→ **YOUR GOAL**: Filter the entries for the word "https". Copy each line that has it.

Data entries
────────────────────────────────────────

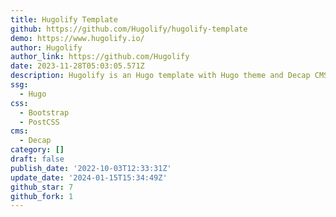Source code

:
 ```yaml
---
title: Hugolify Template
github: https://github.com/Hugolify/hugolify-template
demo: https://www.hugolify.io/
author: Hugolify
author_link: https://github.com/Hugolify
date: 2023-11-28T05:03:05.571Z
description: Hugolify is an Hugo template with Hugo theme and Decap CMS
ssg:
  - Hugo
css:
  - Bootstrap
  - PostCSS
cms:
  - Decap
category: []
draft: false
publish_date: '2022-10-03T12:33:31Z'
update_date: '2024-01-15T15:34:49Z'
github_star: 7
github_fork: 1
---
```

────────────────────────────────────────

→ **TASK SOLUTION**:
github: https://github.com/Hugolify/hugolify-template
demo: https://www.hugolify.io/
author_link: https://github.com/Hugolify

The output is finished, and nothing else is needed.